Stored data entries:
= Beginning of Section =
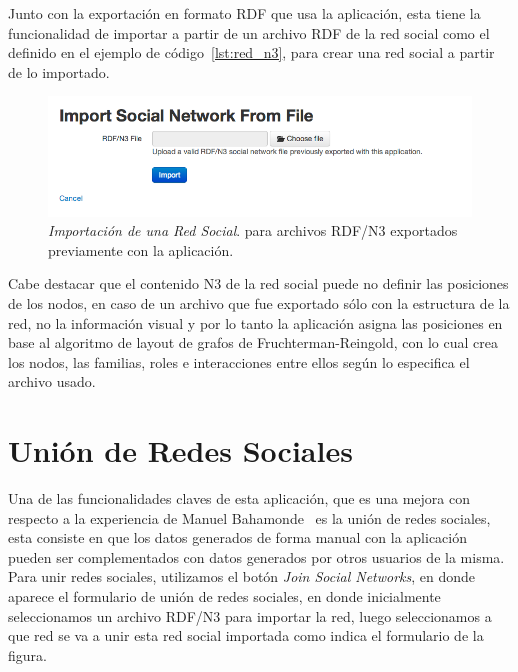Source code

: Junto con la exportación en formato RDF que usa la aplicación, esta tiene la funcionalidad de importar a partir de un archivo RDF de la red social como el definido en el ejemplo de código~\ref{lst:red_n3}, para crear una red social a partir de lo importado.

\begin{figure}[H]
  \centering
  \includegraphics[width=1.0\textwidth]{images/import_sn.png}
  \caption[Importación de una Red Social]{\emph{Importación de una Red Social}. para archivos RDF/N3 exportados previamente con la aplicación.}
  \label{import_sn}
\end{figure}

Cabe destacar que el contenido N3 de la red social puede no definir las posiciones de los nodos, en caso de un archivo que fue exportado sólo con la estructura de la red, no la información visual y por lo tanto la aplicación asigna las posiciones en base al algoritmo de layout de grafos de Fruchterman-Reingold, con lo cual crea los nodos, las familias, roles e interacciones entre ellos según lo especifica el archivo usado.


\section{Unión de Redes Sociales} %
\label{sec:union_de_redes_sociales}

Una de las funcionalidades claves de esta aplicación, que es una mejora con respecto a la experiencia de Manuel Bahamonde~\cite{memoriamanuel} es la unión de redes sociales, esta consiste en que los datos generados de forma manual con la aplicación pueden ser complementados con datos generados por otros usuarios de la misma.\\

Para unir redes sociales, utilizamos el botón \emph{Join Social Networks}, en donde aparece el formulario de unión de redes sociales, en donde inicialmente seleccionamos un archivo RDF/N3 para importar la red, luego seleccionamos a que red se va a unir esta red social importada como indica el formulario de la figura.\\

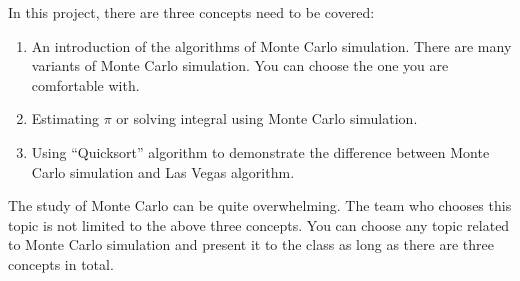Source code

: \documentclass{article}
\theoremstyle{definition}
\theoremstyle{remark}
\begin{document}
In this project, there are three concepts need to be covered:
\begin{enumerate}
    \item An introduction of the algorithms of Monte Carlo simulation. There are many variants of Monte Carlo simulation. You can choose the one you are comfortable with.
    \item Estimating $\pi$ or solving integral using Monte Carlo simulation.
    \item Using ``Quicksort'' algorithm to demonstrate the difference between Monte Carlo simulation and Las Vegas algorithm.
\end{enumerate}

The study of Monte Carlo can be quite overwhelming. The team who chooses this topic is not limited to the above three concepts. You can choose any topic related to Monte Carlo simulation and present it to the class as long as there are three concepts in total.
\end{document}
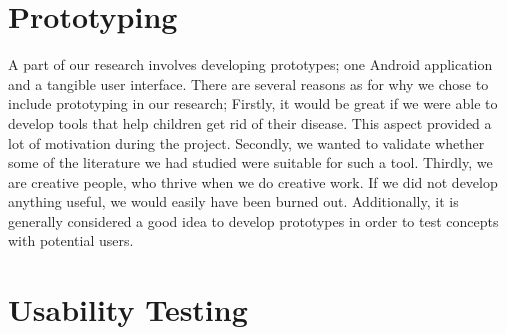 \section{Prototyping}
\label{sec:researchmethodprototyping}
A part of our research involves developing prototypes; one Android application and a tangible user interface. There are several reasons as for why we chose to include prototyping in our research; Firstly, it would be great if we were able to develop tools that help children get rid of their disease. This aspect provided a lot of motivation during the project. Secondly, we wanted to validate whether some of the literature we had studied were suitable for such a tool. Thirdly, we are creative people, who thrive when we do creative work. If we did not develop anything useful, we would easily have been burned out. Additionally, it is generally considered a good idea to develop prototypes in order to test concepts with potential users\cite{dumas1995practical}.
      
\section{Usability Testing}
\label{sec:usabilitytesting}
= End of Section =
Action item:
Drop every picture and repeat the rest of the entries exactly.

Exercise solution:
Source code

: Junto con la exportación en formato RDF que usa la aplicación, esta tiene la funcionalidad de importar a partir de un archivo RDF de la red social como el definido en el ejemplo de código~\ref{lst:red_n3}, para crear una red social a partir de lo importado.

\begin{figure}[H]
  \centering
  \includegraphics[width=1.0\textwidth]{images/import_sn.png}
  \caption[Importación de una Red Social]{\emph{Importación de una Red Social}. para archivos RDF/N3 exportados previamente con la aplicación.}
  \label{import_sn}
\end{figure}

Cabe destacar que el contenido N3 de la red social puede no definir las posiciones de los nodos, en caso de un archivo que fue exportado sólo con la estructura de la red, no la información visual y por lo tanto la aplicación asigna las posiciones en base al algoritmo de layout de grafos de Fruchterman-Reingold, con lo cual crea los nodos, las familias, roles e interacciones entre ellos según lo especifica el archivo usado.


\section{Unión de Redes Sociales} %
\label{sec:union_de_redes_sociales}

Una de las funcionalidades claves de esta aplicación, que es una mejora con respecto a la experiencia de Manuel Bahamonde~\cite{memoriamanuel} es la unión de redes sociales, esta consiste en que los datos generados de forma manual con la aplicación pueden ser complementados con datos generados por otros usuarios de la misma.\\

Para unir redes sociales, utilizamos el botón \emph{Join Social Networks}, en donde aparece el formulario de unión de redes sociales, en donde inicialmente seleccionamos un archivo RDF/N3 para importar la red, luego seleccionamos a que red se va a unir esta red social importada como indica el formulario de la figura.\\

Source code

: \documentclass{article}
\theoremstyle{definition}
\theoremstyle{remark}
\begin{document}
In this project, there are three concepts need to be covered:
\begin{enumerate}
    \item An introduction of the algorithms of Monte Carlo simulation. There are many variants of Monte Carlo simulation. You can choose the one you are comfortable with.
    \item Estimating $\pi$ or solving integral using Monte Carlo simulation.
    \item Using ``Quicksort'' algorithm to demonstrate the difference between Monte Carlo simulation and Las Vegas algorithm.
\end{enumerate}

The study of Monte Carlo can be quite overwhelming. The team who chooses this topic is not limited to the above three concepts. You can choose any topic related to Monte Carlo simulation and present it to the class as long as there are three concepts in total.
\end{document}
 \section{Prototyping}
\label{sec:researchmethodprototyping}
A part of our research involves developing prototypes; one Android application and a tangible user interface. There are several reasons as for why we chose to include prototyping in our research; Firstly, it would be great if we were able to develop tools that help children get rid of their disease. This aspect provided a lot of motivation during the project. Secondly, we wanted to validate whether some of the literature we had studied were suitable for such a tool. Thirdly, we are creative people, who thrive when we do creative work. If we did not develop anything useful, we would easily have been burned out. Additionally, it is generally considered a good idea to develop prototypes in order to test concepts with potential users\cite{dumas1995practical}.
      
\section{Usability Testing}
\label{sec:usabilitytesting}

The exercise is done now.